** Work to complete **
Your answer is the lines below, exactly, from the one that contains "2. Find the" through the one that contains "5. Check the", both included.
═══ Exercise data
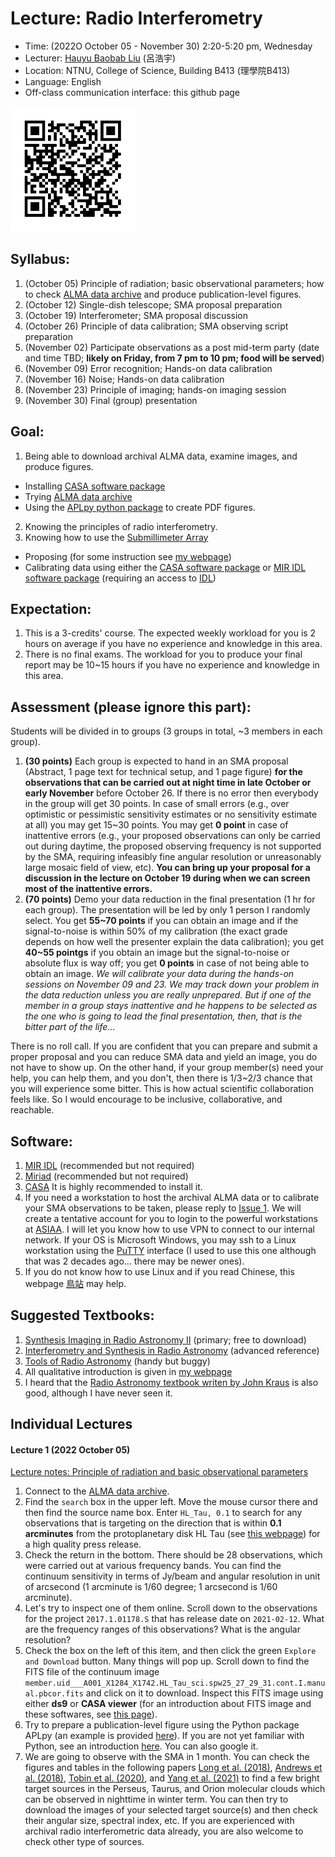 # Lecture: Radio Interferometry
* Time: (2022O October 05 - November 30) 2:20-5:20 pm, Wednesday
* Lecturer: [Hauyu Baobab Liu](https://baobabyoo.github.io/) (呂浩宇)
* Location: NTNU, College of Science, Building B413 (理學院B413)
* Language: English
* Off-class communication interface: this github page

<img src="./images/Lecture_RadioInterferometry_2022Oct_QR.png" alt="QRcode" width="200px"/>

## Syllabus:
1. (October 05) Principle of radiation; basic observational parameters; how to check [ALMA data archive](https://almascience.nao.ac.jp/aq/) and produce publication-level figures.
2. (October 12) Single-dish telescope; SMA proposal preparation
3. (October 19) Interferometer; SMA proposal discussion
4. (October 26) Principle of data calibration; SMA observing script preparation
5. (November 02) Participate observations as a post mid-term party (date and time TBD; **likely on Friday, from 7 pm to 10 pm; food will be served**)
6. (November 09) Error recognition; Hands-on data calibration
7. (November 16) Noise; Hands-on data calibration
8. (November 23) Principle of imaging; hands-on imaging session
9. (November 30) Final (group) presentation

## Goal:
1. Being able to download archival ALMA data, examine images, and produce figures.
  * Installing [CASA software package](https://casa.nrao.edu/)
  * Trying [ALMA data archive](https://almascience.nao.ac.jp/aq/)
  * Using the [APLpy python package](https://aplpy.github.io/) to create PDF figures.
2. Knowing the principles of radio interferometry.
3. Knowing how to use the [Submillimeter Array](http://sma1.sma.hawaii.edu/)
  * Proposing (for some instruction see [my webpage](https://baobabyoo.github.io/pages/students_topics/UsingTelescope_SMA.html))
  * Calibrating data using either the [CASA software package](https://casa.nrao.edu/) or [MIR IDL software package](https://lweb.cfa.harvard.edu/~cqi/mircook.html) (requiring an access to [IDL](https://www.l3harrisgeospatial.com/docs/idl_programming.html))

## Expectation:
1. This is a 3-credits' course. The expected weekly workload for you is 2 hours on average if you have no experience and knowledge in this area.
2. There is no final exams. The workload for you to produce your final report may be 10~15 hours if you have no experience and knowledge in this area.

## Assessment (please ignore this part):
Students will be divided in to groups (3 groups in total, ~3 members in each group).
1. **(30 points)** Each group is expected to hand in an SMA proposal (Abstract, 1 page text for technical setup, and 1 page figure) **for the observations that can be carried out at night time in late October or early November** before October 26. If there is no error then everybody in the group will get 30 points. In case of small errors (e.g., over optimistic or pessimistic sensitivity estimates or no sensitivity estimate at all) you may get 15~30 points. You may get **0 point** in case of inattentive errors (e.g., your proposed observations can only be carried out during daytime, the proposed observing frequency is not supported by the SMA, requiring infeasibly fine angular resolution or unreasonably large mosaic field of view, etc). **You can bring up your proposal for a discussion in the lecture on October 19 during when we can screen most of the inattentive errors.**
2. **(70 points)** Demo your data reduction in the final presentation (1 hr for each group). The presentation will be led by only 1 person I randomly select. You get **55~70 points** if you can obtain an image and if the signal-to-noise is within 50% of my calibration (the exact grade depends on how well the presenter explain the data calibration); you get **40~55 pointgs** if you obtain an image but the signal-to-noise or absolute flux is way off; you get **0 points** in case of not being able to obtain an image. *We will calibrate your data during the hands-on sessions on November 09 and 23. We may track down your problem in the data reduction unless you are really unprepared. But if one of the member in a group stays inattentive and he happens to be selected as the one who is going to lead the final presentation, then, that is the bitter part of the life...*

There is no roll call. If you are confident that you can prepare and submit a proper proposal and you can reduce SMA data and yield an image, you do not have to show up. On the other hand, if your group member(s) need your help, you can help them, and you don't, then there is 1/3~2/3 chance that you will experience some bitter. This is how actual scientific collaboration feels like. So I would encourage to be inclusive, collaborative, and reachable.

## Software:
1. [MIR IDL](https://lweb.cfa.harvard.edu/~cqi/mircook.html) (recommended but not required)
2. [Miriad](https://lweb.cfa.harvard.edu/sma/miriad/) (recommended but not required)
3. [CASA](https://casa.nrao.edu/) It is highly recommended to install it.
4. If you need a workstation to host the archival ALMA data or to calibrate your SMA observations to be taken, please reply to [Issue 1](https://github.com/baobabyoo/Lecture_RadioInterferometry_2022Oct/issues/1). We will create a tentative account for you to login to the powerful workstations at [ASIAA](http://www.asiaa.sinica.edu.tw/). I will let you know how to use VPN to connect to our internal network. If your OS is Microsoft Windows, you may ssh to a Linux workstation using the [PuTTY](https://www.putty.org/) interface (I used to use this one although that was 2 decades ago... there may be newer ones).
5. If you do not know how to use Linux and if you read Chinese, this webpage  [鳥站](https://linux.vbird.org/linux_basic/redhat6.1/linux_06command.php) may help.

## Suggested Textbooks:
1. [Synthesis Imaging in Radio Astronomy II](https://www.aspbooks.org/a/volumes/table_of_contents/?book_id=292) (primary; free to download)
2. [Interferometry and Synthesis in Radio Astronomy](https://link.springer.com/book/10.1007/978-3-319-44431-4) (advanced reference)
3. [Tools of Radio Astronomy](https://link.springer.com/book/10.1007/978-3-540-85122-6) (handy but buggy)
4. All qualitative introduction is given in [my webpage](https://baobabyoo.github.io/pages/students_topics/AstroBasic_RadioInterferometer.html)
5. I heard that the [Radio Astronomy textbook writen by John Kraus](https://www.amazon.com/Radio-Astronomy-John-Daniel-Kraus-dp-1882484002/dp/1882484002/ref=mt_other?_encoding=UTF8&me=&qid=) is also good, although I have never seen it.

## Individual Lectures

#### Lecture 1 (2022 October 05)
[Lecture notes: Principle of radiation and basic observational parameters](https://github.com/baobabyoo/Lecture_RadioInterferometry_2022Oct/blob/main/lecture_notes/RadioAstronomy_2022Oct_lecture1_NTNU.pdf)

1. Connect to the [ALMA data archive](https://almascience.nao.ac.jp/aq/).
2. Find the `search` box in the upper left. Move the mouse cursor there and then find the source name box. Enter `HL_Tau, 0.1` to search for any observations that is targeting on the direction that is within **0.1 arcminutes** from the protoplanetary disk HL Tau (see [this webpage](https://www.eso.org/public/images/eso1436a/)) for a high quality press release.
3. Check the return in the bottom. There should be 28 observations, which were carried out at various frequency bands. You can find the continuum sensitivity in terms of Jy/beam and angular resolution in unit of arcsecond (1 arcminute is 1/60 degree; 1 arcsecond is 1/60 arcminute).
4. Let's try to inspect one of them online. Scroll down to the observations for the project `2017.1.01178.S` that has release date on `2021-02-12`. What are the frequency ranges of this observations? What is the angular resolution?
5. Check the box on the left of this item, and then click the green `Explore and Download` button. Many things will pop up. Scroll down to find the FITS file of the continuum image `member.uid___A001_X1284_X1742.HL_Tau_sci.spw25_27_29_31.cont.I.manual.pbcor.fits` and click on it to download. Inspect this FITS image using either **ds9** or **CASA viewer** (for an introduction about FITS image and these softwares, see [this page](https://baobabyoo.github.io/pages/students_topics/software_tips_FITS.html)).
6. Try to prepare a publication-level figure using the Python package APLpy (an example is provided [here](https://baobabyoo.github.io/pages/students_topics/software_tips_FITS.html#4-working-with-fits-using-software-languages)). If you are not yet familiar with Python, see an introduction [here](https://baobabyoo.github.io/pages/students_topics/software_tips_python.html). You can also google it.
7. We are going to observe with the SMA in 1 month. You can check the figures and tables in the following papers [Long et al. (2018)](https://ui.adsabs.harvard.edu/abs/2018ApJ...869...17L/abstract), [Andrews et al. (2018)](https://ui.adsabs.harvard.edu/abs/2018ApJ...869L..41A/abstract), [Tobin et al. (2020)](https://ui.adsabs.harvard.edu/abs/2020ApJ...890..130T/abstract), and  [Yang et al. (2021)](https://ui.adsabs.harvard.edu/abs/2021ApJ...910...20Y/abstract) to find a few bright target sources in the Perseus, Taurus, and Orion molecular clouds which can be observed in nighttime in winter term. You can then try to download the images of your selected target source(s) and then check their angular size, spectral index, etc. If you are experienced with archival radio interferometric data already, you are also welcome to check other type of sources.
══════
** Response to this task **
2. Find the `search` box in the upper left. Move the mouse cursor there and then find the source name box. Enter `HL_Tau, 0.1` to search for any observations that is targeting on the direction that is within **0.1 arcminutes** from the protoplanetary disk HL Tau (see [this webpage](https://www.eso.org/public/images/eso1436a/)) for a high quality press release.
3. Check the return in the bottom. There should be 28 observations, which were carried out at various frequency bands. You can find the continuum sensitivity in terms of Jy/beam and angular resolution in unit of arcsecond (1 arcminute is 1/60 degree; 1 arcsecond is 1/60 arcminute).
4. Let's try to inspect one of them online. Scroll down to the observations for the project `2017.1.01178.S` that has release date on `2021-02-12`. What are the frequency ranges of this observations? What is the angular resolution?
5. Check the box on the left of this item, and then click the green `Explore and Download` button. Many things will pop up. Scroll down to find the FITS file of the continuum image `member.uid___A001_X1284_X1742.HL_Tau_sci.spw25_27_29_31.cont.I.manual.pbcor.fits` and click on it to download. Inspect this FITS image using either **ds9** or **CASA viewer** (for an introduction about FITS image and these softwares, see [this page](https://baobabyoo.github.io/pages/students_topics/software_tips_FITS.html)).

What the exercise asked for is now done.